Fann Wong chronology
| 想你 Missing You (1999) | No Problem (2000) | 愛上了你 In Love With You (2005) |

= No Problem (Fann Wong album) =

No Problem (沒有問題 (没有问题)) is Fann Wong's fourth album release in Taiwan. It has ten tracks. The title track is influenced by Irish and Celtic bubblegum pop. The 8th track, a romantic ballad called "Stay", is the theme song for both When I Fall in Love...With Both and Looking For Stars.

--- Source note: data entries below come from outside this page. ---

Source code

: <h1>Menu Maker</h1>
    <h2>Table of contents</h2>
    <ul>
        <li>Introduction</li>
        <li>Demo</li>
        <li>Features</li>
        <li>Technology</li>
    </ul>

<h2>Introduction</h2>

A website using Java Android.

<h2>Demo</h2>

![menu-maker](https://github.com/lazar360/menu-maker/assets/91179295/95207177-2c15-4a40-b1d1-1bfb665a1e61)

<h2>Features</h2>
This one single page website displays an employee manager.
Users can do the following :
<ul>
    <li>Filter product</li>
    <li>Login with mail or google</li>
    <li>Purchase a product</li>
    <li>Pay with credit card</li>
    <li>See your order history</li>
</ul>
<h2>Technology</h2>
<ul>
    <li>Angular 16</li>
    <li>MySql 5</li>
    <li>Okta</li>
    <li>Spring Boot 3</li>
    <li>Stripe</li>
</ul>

Mickey Huang was the lyricist for the song "No Problem". While Wong filmed the music video for the song, she road a surfboard. For one music video in the album, Wong lay on a road that was 34 C. The album was produced by EMI Records. It was released on 3 October 2000 in Taiwan.

==Track listing==
1. 沒有問題
2. 也許
3. 你的溫度
4. 好想
5. 發呆
6. 好習慣
7. 到底等什麼
8. Stay
9. 另一個城市
10. 最近

==Reception==
A Today reviewer liked Wong's "pleasant vocals" but found that "the music keeps overpowering her paper-thin vocals throughout the album" and thought the album was "a predictable repeat of pleasant but boring radio friendly tracks". The Straits Times said No Problem features "catchy ditties which showcase her girlie pipes to devastating effect".

Lanzhou Morning Post stated the lead song, "No Problem", has a "delicate and light arrangement". According to Chengdu Evening News, No Problem has a "light and lively melody" and said Wong has a "sweet vocal delivery".